-- Activity --
Reproduce every record verbatim but drop the pictures.

:: Data records

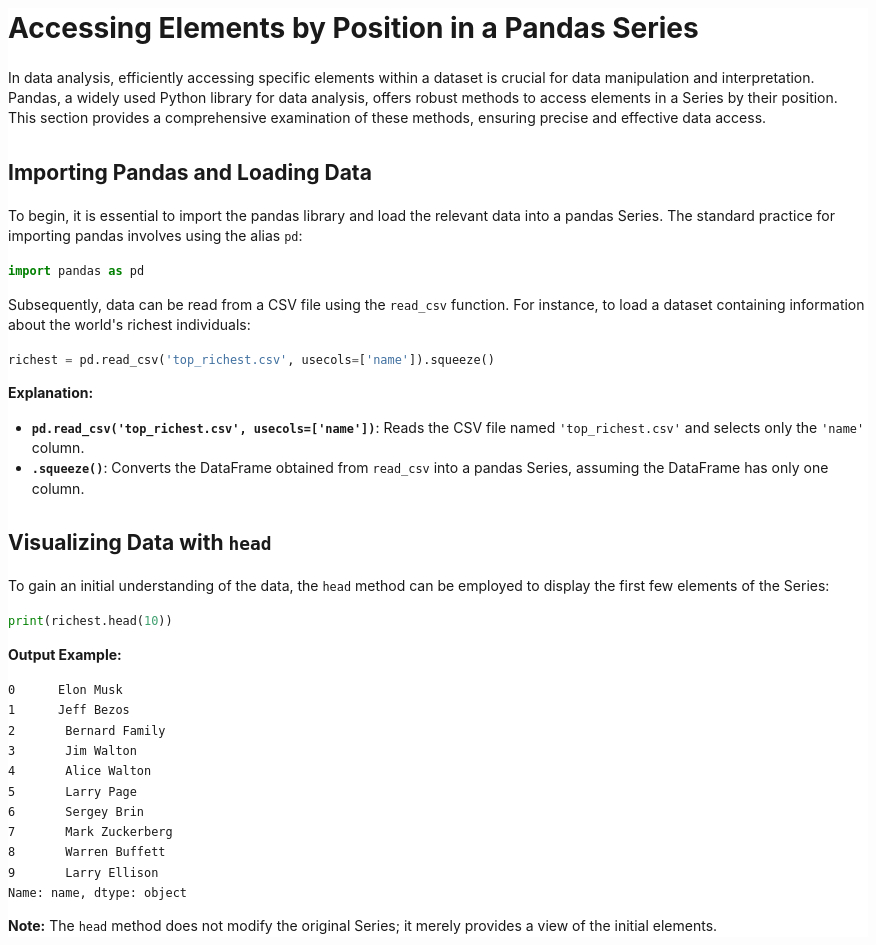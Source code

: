 # Accessing Elements by Position in a Pandas Series

In data analysis, efficiently accessing specific elements within a dataset is crucial for data manipulation and interpretation. Pandas, a widely used Python library for data analysis, offers robust methods to access elements in a Series by their position. This section provides a comprehensive examination of these methods, ensuring precise and effective data access.

## Importing Pandas and Loading Data

To begin, it is essential to import the pandas library and load the relevant data into a pandas Series. The standard practice for importing pandas involves using the alias `pd`:

```python
import pandas as pd
```

Subsequently, data can be read from a CSV file using the `read_csv` function. For instance, to load a dataset containing information about the world's richest individuals:

```python
richest = pd.read_csv('top_richest.csv', usecols=['name']).squeeze()
```

**Explanation:**

- **`pd.read_csv('top_richest.csv', usecols=['name'])`**: Reads the CSV file named `'top_richest.csv'` and selects only the `'name'` column.
- **`.squeeze()`**: Converts the DataFrame obtained from `read_csv` into a pandas Series, assuming the DataFrame has only one column.

## Visualizing Data with `head`

To gain an initial understanding of the data, the `head` method can be employed to display the first few elements of the Series:

```python
print(richest.head(10))
```

**Output Example:**
```
0      Elon Musk
1      Jeff Bezos
2       Bernard Family
3       Jim Walton
4       Alice Walton
5       Larry Page
6       Sergey Brin
7       Mark Zuckerberg
8       Warren Buffett
9       Larry Ellison
Name: name, dtype: object
```

**Note:** The `head` method does not modify the original Series; it merely provides a view of the initial elements.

::::

-- Answer section --
Source code

: # Accessing Elements by Position in a Pandas Series

In data analysis, efficiently accessing specific elements within a dataset is crucial for data manipulation and interpretation. Pandas, a widely used Python library for data analysis, offers robust methods to access elements in a Series by their position. This section provides a comprehensive examination of these methods, ensuring precise and effective data access.

## Importing Pandas and Loading Data

To begin, it is essential to import the pandas library and load the relevant data into a pandas Series. The standard practice for importing pandas involves using the alias `pd`:

```python
import pandas as pd
```

Subsequently, data can be read from a CSV file using the `read_csv` function. For instance, to load a dataset containing information about the world's richest individuals:

```python
richest = pd.read_csv('top_richest.csv', usecols=['name']).squeeze()
```

**Explanation:**

- **`pd.read_csv('top_richest.csv', usecols=['name'])`**: Reads the CSV file named `'top_richest.csv'` and selects only the `'name'` column.
- **`.squeeze()`**: Converts the DataFrame obtained from `read_csv` into a pandas Series, assuming the DataFrame has only one column.

## Visualizing Data with `head`

To gain an initial understanding of the data, the `head` method can be employed to display the first few elements of the Series:

```python
print(richest.head(10))
```

**Output Example:**
```
0      Elon Musk
1      Jeff Bezos
2       Bernard Family
3       Jim Walton
4       Alice Walton
5       Larry Page
6       Sergey Brin
7       Mark Zuckerberg
8       Warren Buffett
9       Larry Ellison
Name: name, dtype: object
```

**Note:** The `head` method does not modify the original Series; it merely provides a view of the initial elements.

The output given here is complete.